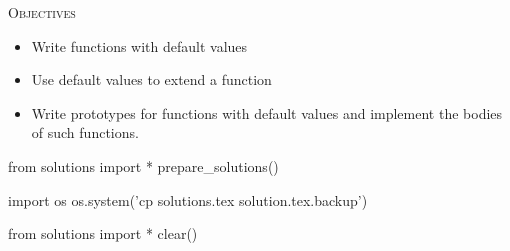 
\textsc{Objectives}
\begin{itemize}
\item Write functions with default values
\item Use default values to extend a function
\item Write prototypes for functions with default values and implement the bodies of such functions.
\end{itemize}







\begin{python0}
from solutions import *
prepare_solutions()
\end{python0}
\begin{python}
import os
os.system('cp solutions.tex solution.tex.backup')  
\end{python}

\begin{python0}
from solutions import *
clear()
\end{python0}
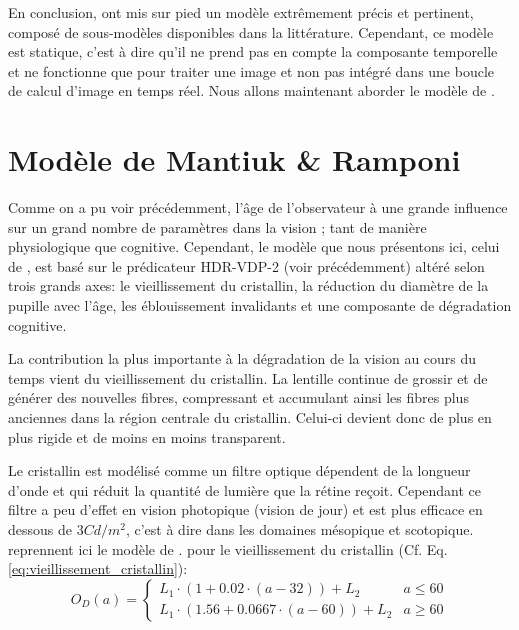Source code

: 	\par En conclusion, \citep{pattanaik_multiscale_1998} ont mis sur pied un modèle extrêmement précis et pertinent, composé de sous-modèles disponibles dans la littérature. Cependant, ce modèle est statique, c'est à dire qu'il ne prend pas en compte la composante temporelle et ne fonctionne que pour traiter une image et non pas intégré dans une boucle de calcul d'image en temps réel. Nous allons maintenant aborder le modèle de \citep{mantiuk_human_2015}.
	
	\chapter{Modèle de Mantiuk \& Ramponi}
	\label{sec:modele_mantiuk}
	\par Comme on a pu voir précédemment, l'âge de l'observateur à une grande influence sur un grand nombre de paramètres dans la vision ; tant de manière physiologique que cognitive. Cependant, le modèle que nous présentons ici, celui de \citep{mantiuk_human_2015}, est basé sur le prédicateur HDR-VDP-2 (voir précédemment) altéré selon trois grands axes: le vieillissement du cristallin, la réduction du diamètre de la pupille avec l'âge, les éblouissement invalidants et une composante de dégradation cognitive. 
	
	\par La contribution la plus importante à la dégradation de la vision au cours du temps vient du vieillissement du cristallin. La lentille continue de grossir et de générer des nouvelles fibres, compressant et accumulant ainsi les fibres plus anciennes dans la région centrale du cristallin. Celui-ci devient donc de plus en plus rigide et de moins en moins transparent.
	
	\par Le cristallin est modélisé comme un filtre optique dépendent de la longueur d'onde et qui réduit la quantité de lumière que la rétine reçoit. Cependant ce filtre a peu d'effet en vision photopique (vision de jour) et est plus efficace en dessous de $3 Cd/m^2$, c'est à dire dans les domaines mésopique et scotopique.
	\citep{mantiuk_human_2015} reprennent ici le modèle de \citep{pokorny_aging_1987}. pour le vieillissement du cristallin (Cf. Eq. \ref{eq:vieillissement_cristallin}):
	\begin{equation}
		O_D(a) = \begin{cases}
			 L_1 \cdot (1+0.02 \cdot (a-32))+L_2 & a \leq 60 \\ L_1 \cdot (1.56+0.0667 \cdot (a-60))+L_2 & a \geq 60 \end{cases}
		\label{eq:vieillissement_cristallin}
	\end{equation}
	
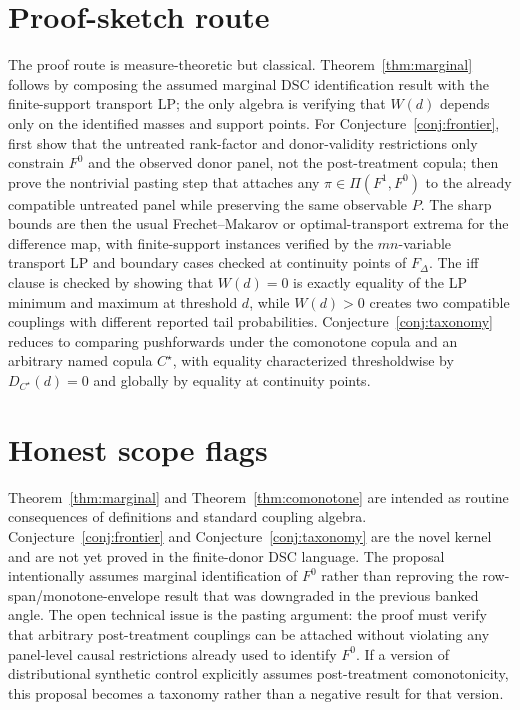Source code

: \documentclass[11pt]{article}
\theoremstyle{definition}
\theoremstyle{plain}
\theoremstyle{remark}
\begin{document}
\section{Proof-sketch route}
The proof route is measure-theoretic but classical.  Theorem~\ref{thm:marginal} follows by composing the assumed marginal DSC identification result with the finite-support transport LP; the only algebra is verifying that \(W(d)\) depends only on the identified masses and support points.  For Conjecture~\ref{conj:frontier}, first show that the untreated rank-factor and donor-validity restrictions only constrain \(F^0\) and the observed donor panel, not the post-treatment copula; then prove the nontrivial pasting step that attaches any \(\pi\in\Pi(F^1,F^0)\) to the already compatible untreated panel while preserving the same observable \(P\).  The sharp bounds are then the usual Frechet--Makarov or optimal-transport extrema for the difference map, with finite-support instances verified by the \(mn\)-variable transport LP and boundary cases checked at continuity points of \(F_\Delta\).  The iff clause is checked by showing that \(W(d)=0\) is exactly equality of the LP minimum and maximum at threshold \(d\), while \(W(d)>0\) creates two compatible couplings with different reported tail probabilities.  Conjecture~\ref{conj:taxonomy} reduces to comparing pushforwards under the comonotone copula and an arbitrary named copula \(C^\star\), with equality characterized thresholdwise by \(D_{C^\star}(d)=0\) and globally by equality at continuity points.

\section{Honest scope flags}
Theorem~\ref{thm:marginal} and Theorem~\ref{thm:comonotone} are intended as routine consequences of definitions and standard coupling algebra.  Conjecture~\ref{conj:frontier} and Conjecture~\ref{conj:taxonomy} are the novel kernel and are not yet proved in the finite-donor DSC language.  The proposal intentionally assumes marginal identification of \(F^0\) rather than reproving the row-span/monotone-envelope result that was downgraded in the previous banked angle.  The open technical issue is the pasting argument: the proof must verify that arbitrary post-treatment couplings can be attached without violating any panel-level causal restrictions already used to identify \(F^0\).  If a version of distributional synthetic control explicitly assumes post-treatment comonotonicity, this proposal becomes a taxonomy rather than a negative result for that version.
\end{document}
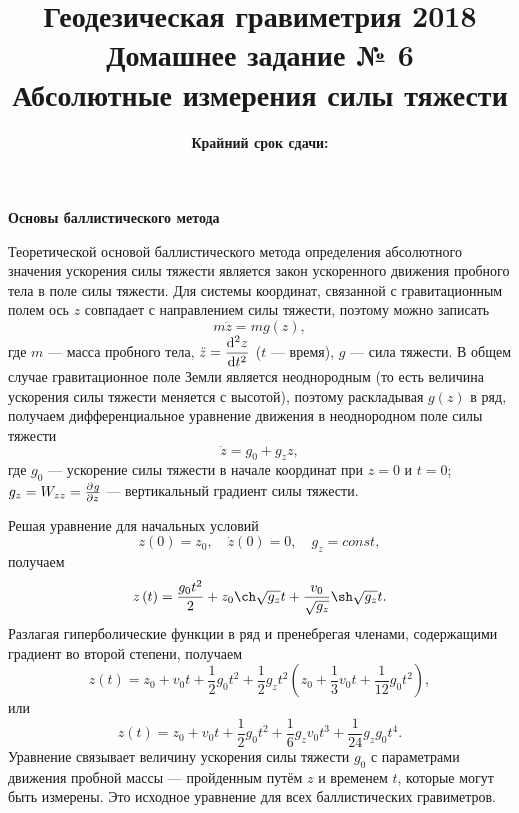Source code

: \documentclass[12pt, a4paper]{article}
\title{{\Large Геодезическая гравиметрия 2018}\\ 
    {\bf\Large Домашнее задание № 6} \\
    {\bf\Large Абсолютные измерения силы тяжести}
}
\author{}
\date{\normalsize\bf Крайний срок сдачи: \DTMusedate{deadline}}
\theoremstyle{remark}
\begin{document}
\maketitle
\thispagestyle{empty}
\begin{center}
    \textbf{Основы баллистического метода}
\end{center}

Теоретической основой баллистического метода определения абсолютного значения ускорения силы тяжести
является закон ускоренного движения пробного тела в поле силы тяжести. Для системы координат,
связанной с гравитационным полем ось $z$ совпадает с направлением силы тяжести, поэтому можно записать
\begin{equation*}
    m \ddot{z} = mg\left( z \right),
\end{equation*}
где $m$ --- масса пробного тела, $\ddot{z} = \dod[2]{z}{t}$ ($t$ --- время),
$g$ --- сила тяжести. 
В общем случае гравитационное поле Земли является неоднородным (то есть величина ускорения силы
тяжести меняется с высотой), поэтому раскладывая $g\left( z
\right)$ в ряд, получаем дифференциальное уравнение движения в неоднородном поле
силы тяжести
\begin{equation*}
    \ddot{z} = g_0 + g_z z,
\end{equation*}
где $g_0$ --- ускорение силы тяжести в начале координат при $z = 0$ и $t = 0$; $g_z = W_{zz} =
\pd{g}{z}$ --- вертикальный градиент силы тяжести.

Решая уравнение для начальных условий 
\begin{equation*}
    z\left( 0 \right) = z_0,\quad \dot{z}\left( 0 \right) = 0,\quad g_z = const, 
\end{equation*}
получаем
\begin{equation*}
    z\left( t \right) = \dfrac{g_0 t^2}{2} + z_0\ch\sqrt{g_z}t +
    \dfrac{v_0}{\sqrt{g_z}}\sh\sqrt{g_z}t.
\end{equation*}
Разлагая гиперболические функции в ряд и пренебрегая членами, содержащими градиент во второй
степени, получаем
\begin{equation*}
    z\left( t \right) = z_0 + v_0t + \dfrac{1}{2} g_0 t^2 + \dfrac{1}{2}g_zt^2\left( 
        z_0 + \dfrac{1}{3} v_0 t + \dfrac{1}{12} g_0 t^2
    \right),
\end{equation*}
или
\begin{equation}
    \label{eq:basic-freefall}
    z\left( t \right) = z_0 + v_0t + \dfrac{1}{2} g_0 t^2 + 
    \dfrac{1}{6}g_z v_0 t^3 +  
    \dfrac{1}{24}g_z g_0 t^4.
\end{equation}
Уравнение связывает величину ускорения силы тяжести $g_0$ с параметрами движения пробной массы ---
пройденным путём $z$ и временем $t$, которые могут быть измерены. Это исходное уравнение для всех
баллистических гравиметров.
\end{document}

====

WHAT THE EXERCISE ASKS:
Filter the entries down to the lines with the word "section" in them.

RESPONSE BELOW:
\section{Proof-sketch route}
\section{Honest scope flags}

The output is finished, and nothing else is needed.